## [Exercise input]
+ + + +

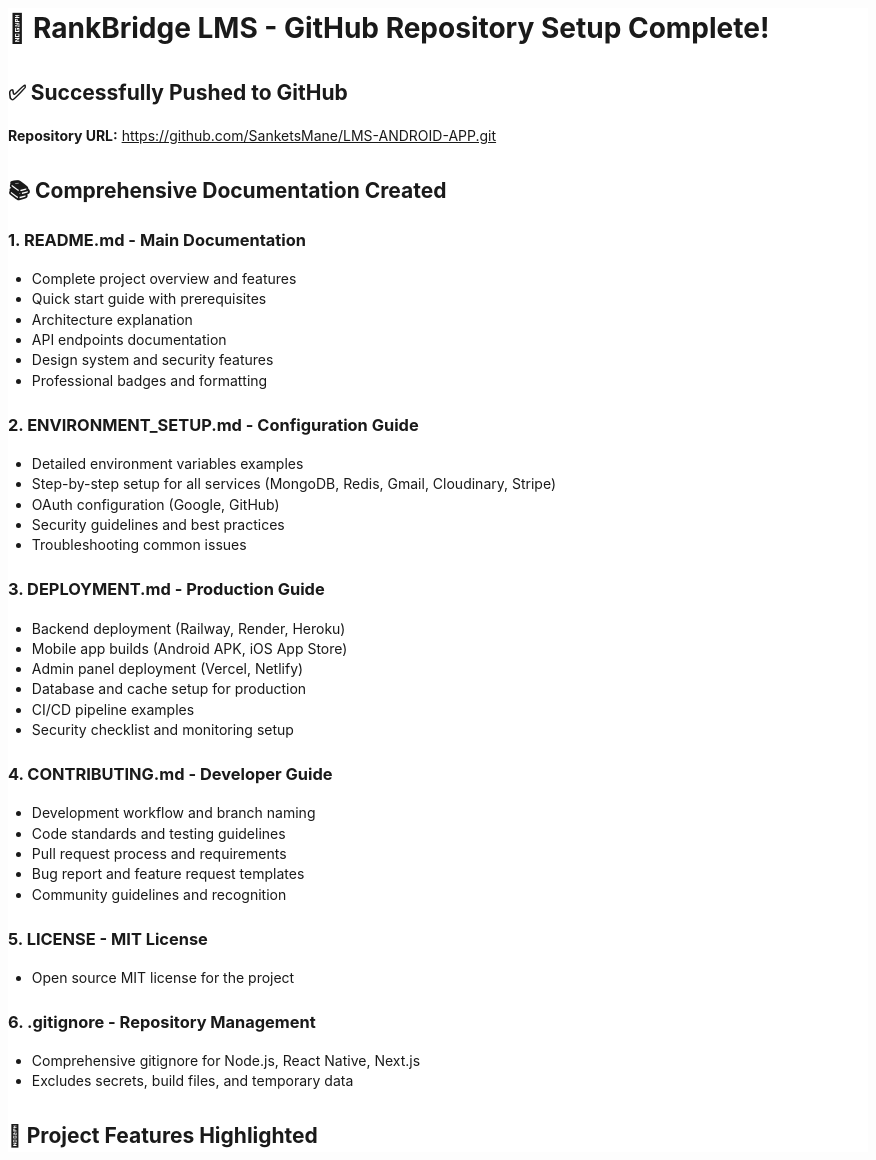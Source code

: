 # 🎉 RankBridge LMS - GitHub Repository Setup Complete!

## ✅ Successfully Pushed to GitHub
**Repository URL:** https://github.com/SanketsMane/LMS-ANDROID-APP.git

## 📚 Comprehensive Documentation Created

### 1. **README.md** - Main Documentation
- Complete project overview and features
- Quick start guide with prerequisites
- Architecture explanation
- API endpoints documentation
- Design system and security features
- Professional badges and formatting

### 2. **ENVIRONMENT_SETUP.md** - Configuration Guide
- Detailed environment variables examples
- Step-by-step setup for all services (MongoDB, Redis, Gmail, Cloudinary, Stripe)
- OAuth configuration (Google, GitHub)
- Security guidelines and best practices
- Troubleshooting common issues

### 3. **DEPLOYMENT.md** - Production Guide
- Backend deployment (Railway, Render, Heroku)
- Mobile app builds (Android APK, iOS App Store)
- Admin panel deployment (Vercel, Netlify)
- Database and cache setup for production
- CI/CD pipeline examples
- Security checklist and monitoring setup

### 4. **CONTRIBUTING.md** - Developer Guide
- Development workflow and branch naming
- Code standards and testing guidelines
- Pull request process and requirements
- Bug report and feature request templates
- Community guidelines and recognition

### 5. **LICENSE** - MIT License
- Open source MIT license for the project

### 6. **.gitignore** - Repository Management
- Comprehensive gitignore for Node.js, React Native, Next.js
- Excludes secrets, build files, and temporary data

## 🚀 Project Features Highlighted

+ + + +

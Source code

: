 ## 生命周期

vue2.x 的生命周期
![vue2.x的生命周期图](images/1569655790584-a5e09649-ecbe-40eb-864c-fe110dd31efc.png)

+ + + +

What you return must be an exact retyping of the lines above starting at the line with "- Community guidelines and recognition" and ending at the line with "## 🚀 Project Features Highlighted", and nothing besides.

- Community guidelines and recognition

### 5. **LICENSE** - MIT License
- Open source MIT license for the project

### 6. **.gitignore** - Repository Management
- Comprehensive gitignore for Node.js, React Native, Next.js
- Excludes secrets, build files, and temporary data

## 🚀 Project Features Highlighted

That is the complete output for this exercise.